_WHAT IS NEEDED_
Below are the entries; return every line among them that holds the word "Quiz".

_EXTRACTED MATERIAL_
***

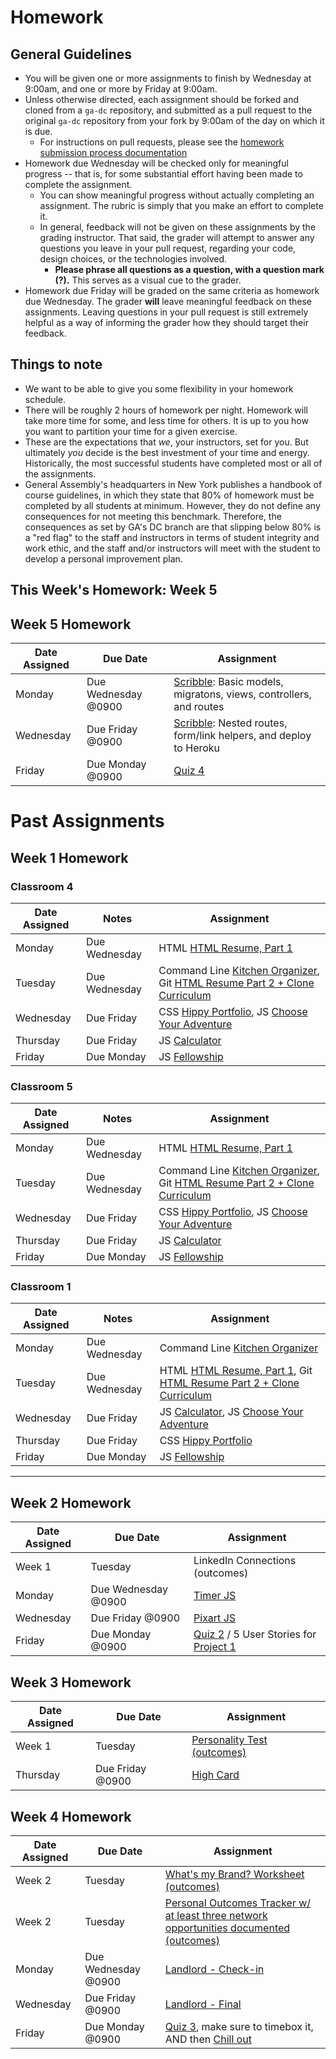 # Homework

## General Guidelines
- You will be given one or more assignments to finish by Wednesday at 9:00am, and one or more by Friday at 9:00am.
- Unless otherwise directed, each assignment should be forked and cloned from a `ga-dc` repository, and submitted as a pull request to the original `ga-dc` repository from your fork by 9:00am of the day on which it is due.
  - For instructions on pull requests, please see the [homework submission process documentation](https://github.com/ga-dc/wdi7/blob/master/homework/submission-process.md)
- Homework due Wednesday will be checked only for meaningful progress -- that is, for some substantial effort having been made to complete the assignment.
  - You can show meaningful progress without actually completing an assignment. The rubric is simply that you make an effort to complete it.
  - In general, feedback will not be given on these assignments by the grading instructor. That said, the grader will attempt to answer any questions you leave in your pull request, regarding your code, design choices, or the technologies involved.
    - **Please phrase all questions as a question, with a question mark (?).** This serves as a visual cue to the grader.
- Homework due Friday will be graded on the same criteria as homework due Wednesday. The grader **will** leave meaningful feedback on these assignments. Leaving questions in your pull request is still extremely helpful as a way of informing the grader how they should target their feedback.

## Things to note
- We want to be able to give you some flexibility in your homework schedule.
- There will be roughly 2 hours of homework per night. Homework will take more time for some, and less time for others. It is up to you how you want to partition your time for a given exercise.
- These are the expectations that *we*, your instructors, set for you. But ultimately *you* decide is the best investment of your time and energy. Historically, the most successful students have completed most or all of the assignments.
- General Assembly's headquarters in New York publishes a handbook of course guidelines, in which they state that 80% of homework must be completed by all students at minimum. However, they do not define any consequences for not meeting this benchmark. Therefore, the consequences as set by GA's DC branch are that slipping below 80% is a "red flag" to the staff and instructors in terms of student integrity and work ethic, and the staff and/or instructors will meet with the student to develop a personal improvement plan.

## This Week's Homework: Week 5

## Week 5 Homework
| Date Assigned | Due Date | Assignment |
|---|---|---|
| Monday | Due Wednesday @0900 | [Scribble](https://github.com/ga-dc/scribble):  Basic models, migratons, views, controllers, and routes |
| Wednesday | Due Friday @0900 | [Scribble](https://github.com/ga-dc/scribble): Nested routes, form/link helpers, and deploy to Heroku |
| Friday | Due Monday @0900 | [Quiz 4](https://github.com/ga-dc/wdi7-quiz4) |

# Past Assignments

## Week 1 Homework

### Classroom 4

| Date Assigned | Notes                          | Assignment |
|---------------|--------------------------------|------------|
| Monday        | Due Wednesday                  | HTML [HTML Resume, Part 1](https://github.com/ga-dc/html_resume) |
| Tuesday       | Due Wednesday                  | Command Line [Kitchen Organizer](https://github.com/ga-dc/kitchen_organizer), Git [HTML Resume Part 2 + Clone Curriculum](https://github.com/ga-dc/curriculum/tree/master/01-front-end-fundamentals/git)  |
| Wednesday     | Due Friday                     | CSS [Hippy Portfolio](https://github.com/ga-dc/hippy-portfolio), JS [Choose Your Adventure](https://github.com/ga-dc/choose_your_own_adventure_js)   |
| Thursday      | Due Friday                    | JS [Calculator](https://github.com/ga-dc/js-calculator)  |
| Friday        | Due Monday                  |  JS [Fellowship](https://github.com/ga-dc/fellowship)  |

### Classroom 5

| Date Assigned | Notes                          | Assignment |
|---------------|--------------------------------|------------|
| Monday        | Due Wednesday                  | HTML [HTML Resume, Part 1](https://github.com/ga-dc/html_resume)|
| Tuesday       | Due Wednesday                  | Command Line [Kitchen Organizer](https://github.com/ga-dc/kitchen_organizer), Git [HTML Resume Part 2 + Clone Curriculum](https://github.com/ga-dc/curriculum/tree/master/01-front-end-fundamentals/git) |
| Wednesday     | Due Friday                     |  CSS [Hippy Portfolio](https://github.com/ga-dc/hippy-portfolio), JS [Choose Your Adventure](https://github.com/ga-dc/choose_your_own_adventure_js)  |
| Thursday      | Due Friday                      | JS [Calculator](https://github.com/ga-dc/js-calculator)  |
| Friday        | Due Monday                   | JS [Fellowship](https://github.com/ga-dc/fellowship)  |

### Classroom 1

| Date Assigned | Notes                          | Assignment |
|---------------|--------------------------------|------------|
| Monday        | Due Wednesday | Command Line [Kitchen Organizer](https://github.com/ga-dc/kitchen_organizer)  |
| Tuesday       | Due Wednesday | HTML [HTML Resume, Part 1](https://github.com/ga-dc/html_resume), Git [HTML Resume Part 2 + Clone Curriculum](https://github.com/ga-dc/curriculum/tree/master/01-front-end-fundamentals/git) |   |
| Wednesday     | Due Friday                     | JS [Calculator](https://github.com/ga-dc/js-calculator), JS [Choose Your Adventure](https://github.com/ga-dc/choose_your_own_adventure_js)   |
| Thursday      | Due Friday                               | CSS [Hippy Portfolio](https://github.com/ga-dc/hippy-portfolio) |
| Friday        | Due Monday                              | JS [Fellowship](https://github.com/ga-dc/fellowship) |

-----

## Week 2 Homework

| Date Assigned | Due Date                          | Assignment|
|---------------|--------------------------------|-----------|
| Week 1         | Tuesday                 | LinkedIn Connections (outcomes) |
| Monday        | Due Wednesday @0900                 | [Timer JS](https://github.com/ga-dc/timer_js) |
| Wednesday     | Due Friday @0900                    | [Pixart JS](https://github.com/ga-dc/pixart_js) |
| Friday        | Due Monday @0900                    | [Quiz 2](https://github.com/ga-dc/wdi7-quiz2) / 5 User Stories for [Project 1](https://github.com/ga-dc/project1) |

## Week 3 Homework
| Date Assigned | Due Date                          | Assignment|
|---------------|--------------------------------|-----------|
| Week 1 | Tuesday | [Personality Test (outcomes)](http://www.16personalities.com/free-personality-test)
| Thursday        | Due Friday @0900                 | [High Card](https://github.com/ga-dc/high_card) |

## Week 4 Homework
| Date Assigned | Due Date                          | Assignment|
|---------------|--------------------------------|-----------|
| Week 2 | Tuesday | [What's my Brand? Worksheet (outcomes)](https://drive.google.com/file/d/0B0cuNYi34jyuNUtzLXU5MUJpYmc/view)|
| Week 2 | Tuesday | [Personal Outcomes Tracker w/ at least three network opportunities documented (outcomes)](https://docs.google.com/spreadsheets/d/1AMxpanID3G_TVVv3ouPufmmlP7F2cmsZHCbThCAIVPU/edit#gid=1789607757)|
| Monday       | Due Wednesday @0900               | [Landlord - Check-in](https://github.com/ga-dc/landlord) |
| Wednesday    | Due Friday @0900               | [Landlord - Final](https://github.com/ga-dc/landlord) |
| Friday       | Due Monday @0900               | [Quiz 3](https://github.com/ga-dc/wdi7-quiz3), make sure to timebox it, AND then [Chill out](https://github.com/ga-dc/chill_out) |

***

_WRITTEN ANSWER_
| Friday | Due Monday @0900 | [Quiz 4](https://github.com/ga-dc/wdi7-quiz4) |
| Friday        | Due Monday @0900                    | [Quiz 2](https://github.com/ga-dc/wdi7-quiz2) / 5 User Stories for [Project 1](https://github.com/ga-dc/project1) |
| Friday       | Due Monday @0900               | [Quiz 3](https://github.com/ga-dc/wdi7-quiz3), make sure to timebox it, AND then [Chill out](https://github.com/ga-dc/chill_out) |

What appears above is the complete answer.